I fall to the ground, legs tangled underneath me. Finally looking up, I find Eve waiting, tears coursing down her cheeks, sobbing breaths chugging from her like this cuts her the same as it does me.
I bleed, she bleeds.
In this one moment, I understand what she is to me.
Everything.
It only took the worst blow of my life to figure it out.
I reach for her, and she drops into my lap. I fold her in my arms, and she palms my face before dropping her head to my chest. I let the tears fall over my cheeks. They soak into my beard and then into her hair. Neither of us moves from the spot when the Coast Guard boat rumbles to life.
I should apologize to Em.
It’s not his fault.
God, I’ll get around to it as soon as I take care of my girl. I hold her tighter, breathing her in.
Ava can go die in a hole for all I care.
But hell, I want to know what became of the baby.
So much it twists my heart on its axis.
How many years did I wish to the heavens I’d just met this kid? Had the chance to hold my baby. To be a father.
I toss and turn through the twisted sheet. My mind is racing at light speed, and I have no hope of slowing it down. Every interaction, every moment I thought I remembered right is under scrutiny. How the hell did an entire town lie to me, and not one person slip up?
It seems impossible.
I’m alone. Eve insisted she still sleep in the hut until my memories return. But all I want is to be close to her. The memories would be nice, but now I understand who she is to me. At least, I think I do.
I guess I won’t truly fathom that until my mind rights itself. That’s what eats me, gnawing its way down to the bone. After all I’ve lost, it feels right that what lies between Eve and I was something... deep.
“Urgh! Fuck me.” I sit up, rubbing my hands down my face. “Christ above.”
I wander downstairs to grab a mug of water. The small lantern hanging in the hut is still on. I glance at the time on the wall clock by the bookshelf.
Midnight, or near enough to it.
Eve’s up late.
I head for the door before I realize I’m only wearing boxers and it’s the middle of the damn night. Hesitating, I turn back and head for the stairs. The last thing I want to do is force something that may or may not be between us.
The second my head hits the pillow, memories of Ava file in, contrasting with the woman I saw this morning. The shock rattles me for the hundredth time around. And I wonder how much of a choice she had when we were young. She was barely seventeen when we got pregnant. Still a kid in most people’s eyes.
How much of her disappearance was her parents?
Knowing the way things went down, she probably had as much say in it as I did. But why wait twenty fucking years to come back? Why come back at all?
I fully intend to have my questions answered the moment I calm down enough to have a civilized conversation. The moon shines her silvery beams over the wooden floor, and I finally relax, weary from the day’s drama.

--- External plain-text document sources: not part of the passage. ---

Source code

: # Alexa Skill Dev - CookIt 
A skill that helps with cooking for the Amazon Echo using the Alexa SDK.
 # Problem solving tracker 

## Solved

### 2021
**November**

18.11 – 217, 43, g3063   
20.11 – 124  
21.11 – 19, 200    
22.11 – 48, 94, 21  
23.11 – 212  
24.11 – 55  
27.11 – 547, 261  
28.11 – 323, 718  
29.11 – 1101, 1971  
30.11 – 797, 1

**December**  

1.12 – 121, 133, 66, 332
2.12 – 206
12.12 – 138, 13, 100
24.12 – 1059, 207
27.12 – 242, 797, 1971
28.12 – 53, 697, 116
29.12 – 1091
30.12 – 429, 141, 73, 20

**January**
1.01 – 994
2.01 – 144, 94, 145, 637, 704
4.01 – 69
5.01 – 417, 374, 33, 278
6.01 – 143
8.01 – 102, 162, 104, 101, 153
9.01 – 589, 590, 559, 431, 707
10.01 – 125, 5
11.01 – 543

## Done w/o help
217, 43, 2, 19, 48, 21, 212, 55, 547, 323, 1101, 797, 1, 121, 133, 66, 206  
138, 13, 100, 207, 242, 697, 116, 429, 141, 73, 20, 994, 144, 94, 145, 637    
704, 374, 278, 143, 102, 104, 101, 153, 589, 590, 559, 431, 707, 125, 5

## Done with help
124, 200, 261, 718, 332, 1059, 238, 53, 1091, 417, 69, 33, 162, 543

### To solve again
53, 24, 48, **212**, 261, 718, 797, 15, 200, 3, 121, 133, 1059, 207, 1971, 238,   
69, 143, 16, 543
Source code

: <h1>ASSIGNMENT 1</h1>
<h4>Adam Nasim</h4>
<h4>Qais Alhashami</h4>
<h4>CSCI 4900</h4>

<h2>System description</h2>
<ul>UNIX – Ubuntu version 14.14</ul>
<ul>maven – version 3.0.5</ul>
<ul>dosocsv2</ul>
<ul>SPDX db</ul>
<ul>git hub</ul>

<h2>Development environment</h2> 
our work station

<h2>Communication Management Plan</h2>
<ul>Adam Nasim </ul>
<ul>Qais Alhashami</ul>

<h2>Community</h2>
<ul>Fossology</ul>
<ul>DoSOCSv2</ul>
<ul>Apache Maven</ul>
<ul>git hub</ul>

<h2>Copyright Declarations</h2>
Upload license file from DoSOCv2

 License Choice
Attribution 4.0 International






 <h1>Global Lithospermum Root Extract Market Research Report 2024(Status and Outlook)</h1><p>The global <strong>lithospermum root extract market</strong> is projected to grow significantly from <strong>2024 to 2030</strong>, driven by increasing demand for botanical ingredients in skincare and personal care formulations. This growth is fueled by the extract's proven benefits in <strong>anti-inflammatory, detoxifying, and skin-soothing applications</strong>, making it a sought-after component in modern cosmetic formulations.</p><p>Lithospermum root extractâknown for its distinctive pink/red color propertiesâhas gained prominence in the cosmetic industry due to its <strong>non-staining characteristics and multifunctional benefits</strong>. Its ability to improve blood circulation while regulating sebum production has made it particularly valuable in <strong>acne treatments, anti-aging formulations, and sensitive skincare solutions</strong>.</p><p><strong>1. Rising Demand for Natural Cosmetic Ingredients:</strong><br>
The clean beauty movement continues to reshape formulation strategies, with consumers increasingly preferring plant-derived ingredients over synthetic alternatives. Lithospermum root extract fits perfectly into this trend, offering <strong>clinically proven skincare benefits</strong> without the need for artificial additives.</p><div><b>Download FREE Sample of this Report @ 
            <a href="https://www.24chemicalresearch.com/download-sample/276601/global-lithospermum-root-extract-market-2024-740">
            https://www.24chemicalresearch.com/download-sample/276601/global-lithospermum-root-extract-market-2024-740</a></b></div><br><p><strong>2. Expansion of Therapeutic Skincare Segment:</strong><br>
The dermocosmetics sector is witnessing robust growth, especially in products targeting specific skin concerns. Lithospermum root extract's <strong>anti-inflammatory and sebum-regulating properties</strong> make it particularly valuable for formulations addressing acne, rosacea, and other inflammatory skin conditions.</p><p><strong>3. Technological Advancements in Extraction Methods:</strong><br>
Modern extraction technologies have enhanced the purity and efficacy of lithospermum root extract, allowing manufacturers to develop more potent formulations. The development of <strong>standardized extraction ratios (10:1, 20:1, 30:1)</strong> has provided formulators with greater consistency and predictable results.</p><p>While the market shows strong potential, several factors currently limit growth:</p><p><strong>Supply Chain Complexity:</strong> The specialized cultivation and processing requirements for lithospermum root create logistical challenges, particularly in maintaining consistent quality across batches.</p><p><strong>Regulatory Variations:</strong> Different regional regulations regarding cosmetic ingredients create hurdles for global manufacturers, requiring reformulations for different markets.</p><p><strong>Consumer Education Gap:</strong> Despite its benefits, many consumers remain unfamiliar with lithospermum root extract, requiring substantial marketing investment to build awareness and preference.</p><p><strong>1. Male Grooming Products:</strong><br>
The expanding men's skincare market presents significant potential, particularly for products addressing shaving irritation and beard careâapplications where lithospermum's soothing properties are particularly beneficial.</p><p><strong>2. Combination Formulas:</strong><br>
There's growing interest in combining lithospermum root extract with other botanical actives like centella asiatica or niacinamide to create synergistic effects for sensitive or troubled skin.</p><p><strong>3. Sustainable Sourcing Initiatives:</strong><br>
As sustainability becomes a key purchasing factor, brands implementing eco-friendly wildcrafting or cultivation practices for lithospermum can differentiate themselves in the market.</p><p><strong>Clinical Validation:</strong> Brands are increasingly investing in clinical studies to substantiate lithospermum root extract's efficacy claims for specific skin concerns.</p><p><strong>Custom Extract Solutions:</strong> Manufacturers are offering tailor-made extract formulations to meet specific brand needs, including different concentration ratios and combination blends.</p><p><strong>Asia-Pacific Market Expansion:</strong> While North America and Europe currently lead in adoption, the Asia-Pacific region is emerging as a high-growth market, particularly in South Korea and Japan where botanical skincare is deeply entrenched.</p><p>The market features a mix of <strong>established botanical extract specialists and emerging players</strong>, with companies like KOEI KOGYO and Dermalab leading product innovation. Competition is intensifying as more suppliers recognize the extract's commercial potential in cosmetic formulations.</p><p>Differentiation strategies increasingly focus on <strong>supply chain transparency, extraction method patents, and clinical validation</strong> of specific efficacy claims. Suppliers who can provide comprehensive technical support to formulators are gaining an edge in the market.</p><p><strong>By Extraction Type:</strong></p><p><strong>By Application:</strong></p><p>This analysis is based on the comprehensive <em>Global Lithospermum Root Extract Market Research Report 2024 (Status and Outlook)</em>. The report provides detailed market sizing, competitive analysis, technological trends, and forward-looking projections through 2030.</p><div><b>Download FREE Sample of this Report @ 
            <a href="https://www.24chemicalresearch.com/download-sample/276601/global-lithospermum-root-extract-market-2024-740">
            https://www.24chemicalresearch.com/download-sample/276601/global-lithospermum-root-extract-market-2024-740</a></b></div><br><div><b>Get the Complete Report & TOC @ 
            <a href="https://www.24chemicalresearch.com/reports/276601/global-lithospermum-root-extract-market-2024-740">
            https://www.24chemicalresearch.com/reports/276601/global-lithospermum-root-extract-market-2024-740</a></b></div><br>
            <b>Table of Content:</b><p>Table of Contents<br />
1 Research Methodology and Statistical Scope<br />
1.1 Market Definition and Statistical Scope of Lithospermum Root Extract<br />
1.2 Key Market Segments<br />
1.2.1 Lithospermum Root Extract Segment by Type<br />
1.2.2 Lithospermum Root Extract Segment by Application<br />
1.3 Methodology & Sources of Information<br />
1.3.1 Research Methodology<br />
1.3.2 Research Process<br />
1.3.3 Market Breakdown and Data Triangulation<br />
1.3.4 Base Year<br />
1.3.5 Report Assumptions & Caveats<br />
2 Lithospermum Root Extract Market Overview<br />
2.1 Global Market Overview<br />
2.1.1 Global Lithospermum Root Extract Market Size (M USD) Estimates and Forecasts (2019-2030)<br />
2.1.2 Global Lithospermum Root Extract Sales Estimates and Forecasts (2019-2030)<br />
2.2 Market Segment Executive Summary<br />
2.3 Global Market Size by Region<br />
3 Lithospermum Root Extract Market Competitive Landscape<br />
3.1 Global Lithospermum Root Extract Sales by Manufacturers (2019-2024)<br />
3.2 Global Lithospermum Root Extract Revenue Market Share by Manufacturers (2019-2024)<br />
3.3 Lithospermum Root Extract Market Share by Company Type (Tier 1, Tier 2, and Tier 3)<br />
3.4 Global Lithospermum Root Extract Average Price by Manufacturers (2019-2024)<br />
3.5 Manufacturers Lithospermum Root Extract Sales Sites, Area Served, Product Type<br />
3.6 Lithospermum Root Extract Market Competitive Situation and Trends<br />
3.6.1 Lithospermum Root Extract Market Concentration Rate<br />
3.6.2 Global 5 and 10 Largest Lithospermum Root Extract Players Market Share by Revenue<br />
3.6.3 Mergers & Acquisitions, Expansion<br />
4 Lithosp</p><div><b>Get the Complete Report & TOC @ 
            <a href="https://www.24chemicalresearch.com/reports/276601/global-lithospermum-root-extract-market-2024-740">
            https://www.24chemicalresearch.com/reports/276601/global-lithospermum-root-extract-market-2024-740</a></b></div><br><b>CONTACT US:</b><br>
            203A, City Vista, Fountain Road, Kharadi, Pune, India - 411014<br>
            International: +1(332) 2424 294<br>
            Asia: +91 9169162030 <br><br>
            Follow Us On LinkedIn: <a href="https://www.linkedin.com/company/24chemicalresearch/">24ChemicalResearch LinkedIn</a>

Heaviness creeps in, and I stretch, willing myself to surrender to it.
My eyes shutter closed. I turn my head to the side, and oblivion finds me.
I’m floating. No—lying on Firefly’s deck. Something touches my hand. I turn to find her. The sun is setting to the west, lighting the sky up with its pastel pinks and oranges before it changes to gold.
The boat slips away, and I stand with my hands by my sides, my breathing labored from the axe that is in my grip. Bare-chested, a journal at my feet, I am frozen in the moment, entranced by the woman calling me out. By the fire I see in her eyes for the first time since she came to my island.